> _Work to be completed_
Below are records; reproduce exactly the lines from the one that has "就这些传输系统与强化的基本机" through the one that has "事实上，这可以被视为进一步支", ends included, and nothing more.

'''

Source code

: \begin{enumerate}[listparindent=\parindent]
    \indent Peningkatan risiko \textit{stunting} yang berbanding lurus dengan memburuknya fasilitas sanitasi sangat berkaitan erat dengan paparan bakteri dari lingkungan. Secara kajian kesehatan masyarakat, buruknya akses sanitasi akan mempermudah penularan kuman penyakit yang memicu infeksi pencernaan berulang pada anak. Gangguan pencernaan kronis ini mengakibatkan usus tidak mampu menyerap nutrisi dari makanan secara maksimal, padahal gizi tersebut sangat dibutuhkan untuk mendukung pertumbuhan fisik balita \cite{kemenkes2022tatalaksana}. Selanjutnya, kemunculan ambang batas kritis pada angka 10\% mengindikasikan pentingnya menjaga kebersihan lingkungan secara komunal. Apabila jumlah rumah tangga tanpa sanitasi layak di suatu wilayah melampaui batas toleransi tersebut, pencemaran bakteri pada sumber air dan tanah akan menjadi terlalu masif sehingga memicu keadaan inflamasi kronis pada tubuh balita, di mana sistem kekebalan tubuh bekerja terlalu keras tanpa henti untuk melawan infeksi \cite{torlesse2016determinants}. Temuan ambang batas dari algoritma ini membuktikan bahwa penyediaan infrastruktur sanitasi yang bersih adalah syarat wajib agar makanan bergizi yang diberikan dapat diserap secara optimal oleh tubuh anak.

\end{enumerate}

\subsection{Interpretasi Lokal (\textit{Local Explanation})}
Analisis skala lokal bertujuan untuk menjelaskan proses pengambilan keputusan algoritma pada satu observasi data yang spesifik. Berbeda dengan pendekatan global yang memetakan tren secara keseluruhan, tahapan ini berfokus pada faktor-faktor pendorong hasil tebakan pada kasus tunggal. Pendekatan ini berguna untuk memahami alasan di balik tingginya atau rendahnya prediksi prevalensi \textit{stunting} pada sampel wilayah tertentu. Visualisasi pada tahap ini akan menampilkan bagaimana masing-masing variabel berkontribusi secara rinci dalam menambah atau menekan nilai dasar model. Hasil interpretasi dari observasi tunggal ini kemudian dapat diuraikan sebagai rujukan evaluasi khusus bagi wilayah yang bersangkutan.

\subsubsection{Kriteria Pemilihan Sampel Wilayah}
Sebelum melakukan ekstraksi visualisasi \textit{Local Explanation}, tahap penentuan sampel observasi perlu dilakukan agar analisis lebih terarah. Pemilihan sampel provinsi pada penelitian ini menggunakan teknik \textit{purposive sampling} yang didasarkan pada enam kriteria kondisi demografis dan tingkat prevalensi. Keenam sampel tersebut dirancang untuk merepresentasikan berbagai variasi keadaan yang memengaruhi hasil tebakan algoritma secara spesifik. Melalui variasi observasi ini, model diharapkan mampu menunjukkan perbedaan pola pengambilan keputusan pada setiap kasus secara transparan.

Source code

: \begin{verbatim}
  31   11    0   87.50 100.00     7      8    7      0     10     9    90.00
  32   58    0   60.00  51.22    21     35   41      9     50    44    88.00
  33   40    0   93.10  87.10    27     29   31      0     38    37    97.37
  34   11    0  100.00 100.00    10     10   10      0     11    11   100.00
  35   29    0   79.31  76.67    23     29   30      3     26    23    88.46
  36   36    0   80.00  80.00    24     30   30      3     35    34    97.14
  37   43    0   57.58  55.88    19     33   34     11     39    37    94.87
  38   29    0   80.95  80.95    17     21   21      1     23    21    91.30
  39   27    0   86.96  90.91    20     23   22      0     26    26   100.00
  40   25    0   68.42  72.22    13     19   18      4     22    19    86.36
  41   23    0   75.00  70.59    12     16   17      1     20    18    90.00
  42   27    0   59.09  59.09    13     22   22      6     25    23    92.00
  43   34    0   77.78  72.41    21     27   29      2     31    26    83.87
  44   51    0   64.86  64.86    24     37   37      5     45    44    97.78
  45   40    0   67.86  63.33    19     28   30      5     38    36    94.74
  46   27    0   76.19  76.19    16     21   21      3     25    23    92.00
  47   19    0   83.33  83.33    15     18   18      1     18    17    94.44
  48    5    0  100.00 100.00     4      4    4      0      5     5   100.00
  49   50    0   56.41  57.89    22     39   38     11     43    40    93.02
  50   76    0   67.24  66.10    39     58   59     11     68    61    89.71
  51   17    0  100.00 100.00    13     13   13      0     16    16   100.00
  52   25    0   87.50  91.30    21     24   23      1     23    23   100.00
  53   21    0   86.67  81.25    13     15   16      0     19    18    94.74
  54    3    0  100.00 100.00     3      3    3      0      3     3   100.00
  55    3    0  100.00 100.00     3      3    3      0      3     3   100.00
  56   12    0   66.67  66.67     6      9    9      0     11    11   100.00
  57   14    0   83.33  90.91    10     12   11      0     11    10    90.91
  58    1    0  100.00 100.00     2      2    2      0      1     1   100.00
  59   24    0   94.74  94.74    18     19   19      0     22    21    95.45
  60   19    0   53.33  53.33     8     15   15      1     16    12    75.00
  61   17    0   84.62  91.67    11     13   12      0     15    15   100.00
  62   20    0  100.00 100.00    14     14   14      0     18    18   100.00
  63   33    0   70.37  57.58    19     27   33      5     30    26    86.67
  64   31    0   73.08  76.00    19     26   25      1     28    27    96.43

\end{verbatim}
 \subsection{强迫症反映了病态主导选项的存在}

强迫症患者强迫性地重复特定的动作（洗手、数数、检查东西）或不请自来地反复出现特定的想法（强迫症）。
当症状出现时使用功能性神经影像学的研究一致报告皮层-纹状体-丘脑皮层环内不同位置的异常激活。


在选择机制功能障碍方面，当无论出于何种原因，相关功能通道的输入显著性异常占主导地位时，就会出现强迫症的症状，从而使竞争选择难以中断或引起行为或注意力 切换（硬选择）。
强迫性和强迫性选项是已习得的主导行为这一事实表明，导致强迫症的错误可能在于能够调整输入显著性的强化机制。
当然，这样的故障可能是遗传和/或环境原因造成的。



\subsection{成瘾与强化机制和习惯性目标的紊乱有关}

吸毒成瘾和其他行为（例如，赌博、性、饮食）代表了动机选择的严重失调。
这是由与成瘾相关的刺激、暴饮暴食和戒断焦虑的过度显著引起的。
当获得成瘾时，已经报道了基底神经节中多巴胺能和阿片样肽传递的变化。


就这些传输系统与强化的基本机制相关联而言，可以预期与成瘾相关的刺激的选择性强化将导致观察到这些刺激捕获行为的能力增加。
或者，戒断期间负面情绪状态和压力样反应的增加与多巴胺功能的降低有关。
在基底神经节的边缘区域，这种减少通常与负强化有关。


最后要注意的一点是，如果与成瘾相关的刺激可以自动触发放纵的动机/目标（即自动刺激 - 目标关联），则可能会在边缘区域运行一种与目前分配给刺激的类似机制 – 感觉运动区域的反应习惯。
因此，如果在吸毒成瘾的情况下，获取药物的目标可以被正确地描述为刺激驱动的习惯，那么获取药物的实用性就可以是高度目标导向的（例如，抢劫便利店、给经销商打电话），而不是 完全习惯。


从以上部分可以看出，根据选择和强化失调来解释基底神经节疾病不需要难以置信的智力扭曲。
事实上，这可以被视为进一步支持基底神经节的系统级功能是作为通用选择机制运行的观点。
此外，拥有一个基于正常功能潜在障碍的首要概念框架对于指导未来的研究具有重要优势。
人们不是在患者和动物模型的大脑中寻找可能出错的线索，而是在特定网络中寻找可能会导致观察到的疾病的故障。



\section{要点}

'''

> _Worked solution_
就这些传输系统与强化的基本机制相关联而言，可以预期与成瘾相关的刺激的选择性强化将导致观察到这些刺激捕获行为的能力增加。
或者，戒断期间负面情绪状态和压力样反应的增加与多巴胺功能的降低有关。
在基底神经节的边缘区域，这种减少通常与负强化有关。


最后要注意的一点是，如果与成瘾相关的刺激可以自动触发放纵的动机/目标（即自动刺激 - 目标关联），则可能会在边缘区域运行一种与目前分配给刺激的类似机制 – 感觉运动区域的反应习惯。
因此，如果在吸毒成瘾的情况下，获取药物的目标可以被正确地描述为刺激驱动的习惯，那么获取药物的实用性就可以是高度目标导向的（例如，抢劫便利店、给经销商打电话），而不是 完全习惯。


从以上部分可以看出，根据选择和强化失调来解释基底神经节疾病不需要难以置信的智力扭曲。
事实上，这可以被视为进一步支持基底神经节的系统级功能是作为通用选择机制运行的观点。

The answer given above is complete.